Expansión y Consolidación

Montesierra tuvo una época de expansión, donde además de invertir en Jerez, adquirió una industria en Jabugo (Huelva), dedicándola exclusivamente a la curación de jamones y paletillas, ya que Manuel y su hijo vieron que el producto y su comercialización se desarrollaría mucho mejor desde ahí. Los cerdos criados en la península ibérica son los protagonistas de esta historia, especialmente aquellos alimentados con bellotas, que dan origen al famoso jamón ibérico de bellota, una joya valorada por su sabor profundo y textura suave.

El Jamón Ibérico en la Actualidad

Con la expansión de la venta online, adquirir estas delicatessen se ha vuelto cada vez más sencillo y accesible. Los consumidores pueden explorar una amplia gama de productos desde sus hogares, con la seguridad de que cada pieza ha sido seleccionada y enviada con cuidado. Este cambio en la forma de comercialización ha permitido a pequeños y grandes productores de todo el país llegar a mercados que antes estaban fuera de su alcance, consolidando aún más la fama de estos bocados en la escena gastronómica global.

La posibilidad de acceder a productos de alta calidad en línea es un reflejo de cómo las tradiciones se adaptan a los tiempos modernos.
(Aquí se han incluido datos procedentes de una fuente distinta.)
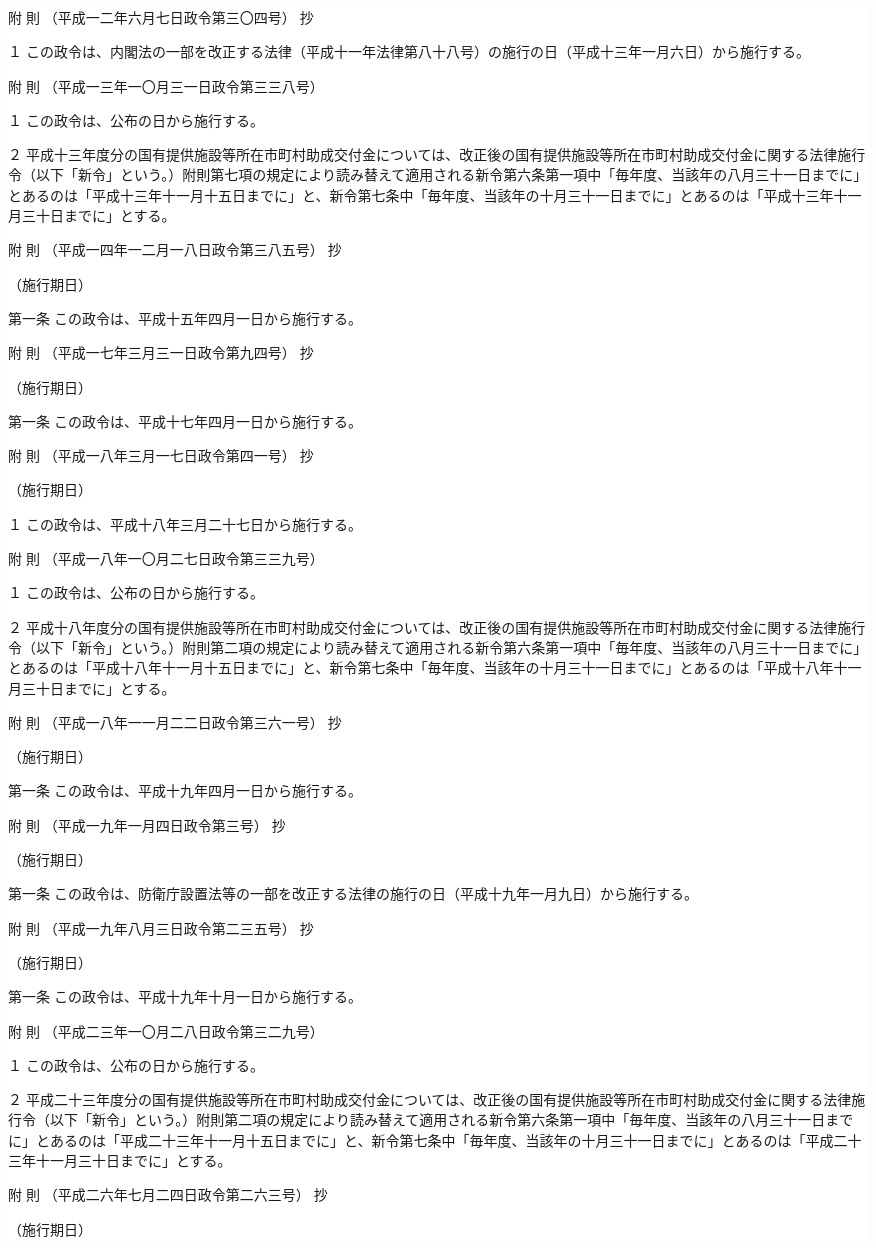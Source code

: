 附 則 （平成一二年六月七日政令第三〇四号） 抄

１ この政令は、内閣法の一部を改正する法律（平成十一年法律第八十八号）の施行の日（平成十三年一月六日）から施行する。

附 則 （平成一三年一〇月三一日政令第三三八号）

１ この政令は、公布の日から施行する。

２ 平成十三年度分の国有提供施設等所在市町村助成交付金については、改正後の国有提供施設等所在市町村助成交付金に関する法律施行令（以下「新令」という。）附則第七項の規定により読み替えて適用される新令第六条第一項中「毎年度、当該年の八月三十一日までに」とあるのは「平成十三年十一月十五日までに」と、新令第七条中「毎年度、当該年の十月三十一日までに」とあるのは「平成十三年十一月三十日までに」とする。

附 則 （平成一四年一二月一八日政令第三八五号） 抄

（施行期日）

第一条 この政令は、平成十五年四月一日から施行する。

附 則 （平成一七年三月三一日政令第九四号） 抄

（施行期日）

第一条 この政令は、平成十七年四月一日から施行する。

附 則 （平成一八年三月一七日政令第四一号） 抄

（施行期日）

１ この政令は、平成十八年三月二十七日から施行する。

附 則 （平成一八年一〇月二七日政令第三三九号）

１ この政令は、公布の日から施行する。

２ 平成十八年度分の国有提供施設等所在市町村助成交付金については、改正後の国有提供施設等所在市町村助成交付金に関する法律施行令（以下「新令」という。）附則第二項の規定により読み替えて適用される新令第六条第一項中「毎年度、当該年の八月三十一日までに」とあるのは「平成十八年十一月十五日までに」と、新令第七条中「毎年度、当該年の十月三十一日までに」とあるのは「平成十八年十一月三十日までに」とする。

附 則 （平成一八年一一月二二日政令第三六一号） 抄

（施行期日）

第一条 この政令は、平成十九年四月一日から施行する。

附 則 （平成一九年一月四日政令第三号） 抄

（施行期日）

第一条 この政令は、防衛庁設置法等の一部を改正する法律の施行の日（平成十九年一月九日）から施行する。

附 則 （平成一九年八月三日政令第二三五号） 抄

（施行期日）

第一条 この政令は、平成十九年十月一日から施行する。

附 則 （平成二三年一〇月二八日政令第三二九号）

１ この政令は、公布の日から施行する。

２ 平成二十三年度分の国有提供施設等所在市町村助成交付金については、改正後の国有提供施設等所在市町村助成交付金に関する法律施行令（以下「新令」という。）附則第二項の規定により読み替えて適用される新令第六条第一項中「毎年度、当該年の八月三十一日までに」とあるのは「平成二十三年十一月十五日までに」と、新令第七条中「毎年度、当該年の十月三十一日までに」とあるのは「平成二十三年十一月三十日までに」とする。

附 則 （平成二六年七月二四日政令第二六三号） 抄

（施行期日）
Los compradores no solo tienen la opción de comprar diferentes tipos, sino también de elegir cortes, puntos de curación, y hasta recibir asesoramiento sobre cuál es el ideal según sus preferencias y eventos específicos.

Por otro lado, el consumo de jamón y embutidos en la mesa española es un símbolo de momentos especiales y celebraciones. Se ha convertido en un fiambre esencial en eventos sociales y familiares, y es común que ocupe un lugar destacado en las comidas navideñas y en reuniones especiales.

En definitiva, el prestigio de la charcutería española continúa en crecimiento y expansión. Hoy, las personas pueden disfrutar de ella en cualquier lugar, y apreciar un sabor que conserva la esencia de la tradición y calidad en cada bocado. Los jamones y embutidos españoles son una muestra del valor de la tradición en la gastronomía.